■ Data items

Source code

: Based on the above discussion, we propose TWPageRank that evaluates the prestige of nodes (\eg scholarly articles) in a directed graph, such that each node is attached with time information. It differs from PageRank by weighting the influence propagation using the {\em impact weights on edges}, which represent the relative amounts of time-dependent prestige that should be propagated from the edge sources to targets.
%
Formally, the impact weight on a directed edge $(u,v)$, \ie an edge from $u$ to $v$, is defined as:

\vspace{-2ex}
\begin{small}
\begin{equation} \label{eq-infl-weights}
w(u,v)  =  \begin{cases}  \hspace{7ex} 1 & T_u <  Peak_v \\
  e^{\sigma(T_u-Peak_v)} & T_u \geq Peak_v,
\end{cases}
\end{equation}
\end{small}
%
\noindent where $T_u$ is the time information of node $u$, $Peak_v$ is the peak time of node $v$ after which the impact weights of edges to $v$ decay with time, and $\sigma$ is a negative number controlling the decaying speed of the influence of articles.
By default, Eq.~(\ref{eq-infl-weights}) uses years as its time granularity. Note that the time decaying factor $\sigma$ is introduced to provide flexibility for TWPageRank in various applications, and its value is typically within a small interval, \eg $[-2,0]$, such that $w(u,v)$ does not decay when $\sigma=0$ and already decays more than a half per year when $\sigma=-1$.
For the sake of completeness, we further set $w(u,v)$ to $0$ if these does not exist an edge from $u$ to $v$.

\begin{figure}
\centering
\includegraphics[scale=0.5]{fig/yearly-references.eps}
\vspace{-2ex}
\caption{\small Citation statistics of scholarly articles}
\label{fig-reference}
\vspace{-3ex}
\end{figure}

■ The task
Throughout the records above, find the lines in which the word "equation" appears and return them.

■ Answer area
\begin{equation} \label{eq-infl-weights}
\end{equation}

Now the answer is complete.